My academic training is in Fine Art, painting, and printmaking. My professional career for the past 20 years has been in software engineering, including machine learning. This makes me uniquely situated to panic about discuss image-generative AI systems like Midjourney, DALL-E, etc.
This essay comes to you in two parts (both of which are right here on this page).
Part I is a mostly-un-opinionated technical description of how one popular branch of AI image generation currently works. If you’re already familiar enough with stable diffusion to understand the terms “latent space” and “text transformer,” you can skip ahead.
Part II is a very opinionated prediction of how this technology will be successfully used and by whom.
PART I: Stable diffusion
I a) The Latent Space
If you want to talk about colors, there are more and less useful ways to name them for different tasks. Take the color “pinkish purplish autumn mist” and make it a little warmer; what color is that? Mix a little ultramarine, a little alizarin crimson, a tiny dot of cadmium yellow, and a good blob of titanium white. Make that a little warmer; what color is that? Take the RGB color 234, 182, 227
, and make it a little warmer; what color is that? Or the HSV color 308° 22° 92°
. Or the Lch color 80/30/330
.
When we use lists of numbers to name points in a physical space, we don’t do so randomly.
We pick a numbering to ensure that when the numbers are close, the locations they name are close, and when the numbers are very different, the locations they name are far apart.

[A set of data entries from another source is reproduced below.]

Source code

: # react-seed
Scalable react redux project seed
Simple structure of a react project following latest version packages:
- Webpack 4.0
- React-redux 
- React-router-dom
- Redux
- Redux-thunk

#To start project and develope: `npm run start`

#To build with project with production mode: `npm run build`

We can also use a list of numbers to describe a non-physical space, like the space of colors:
And we want the same rules to apply: similar colors should have similar numbers, and similar numbers represent similar colors. There are many ways to give colors numbers — RGB, Lch, CMYK — and each numbering results in slightly different relationships between those colors. The goal is always “put similar things near to one another,” but we might define “similar things” in a variety of subtly different ways.
The numbers don’t contain the appearance of colors nor the literal pigments they’re made from — it’s a labeling system, not a filing system. The numbers for a color are both a label and a set of instructions: mix this much red light, this much green light, and this much blue light, and you’ll get the color that these numbers label.
Words are more complicated than colors. Still, one could imagine assigning every word a bunch of numbers — perhaps hundreds, instead of just three — in such a way that “mom” and “dad” have similar numbers, and “mom” and “prestidigitation” are further apart.
Researchers have used AI to take lots and lots of text and (by assuming that words that appear near each other in text are related in some way) build a space of words that’s like that.
Whole images are even more complicated than single words or colors, but (by using thousands of numbers) we can imagine “spaces” where similar images are represented by similar lists of numbers.
We could do that by listing every RGB color of every pixel in an image — that will make some similar images close to each other! There are downsides, though. That method takes millions of numbers. Worse, some similar pictures won’t be near to one another at all: for instance, the RGB pixels in a picture of a black cat and the RGB pixels in a picture of a white cat will be very, very different, even if they’re otherwise very similar pictures of cats.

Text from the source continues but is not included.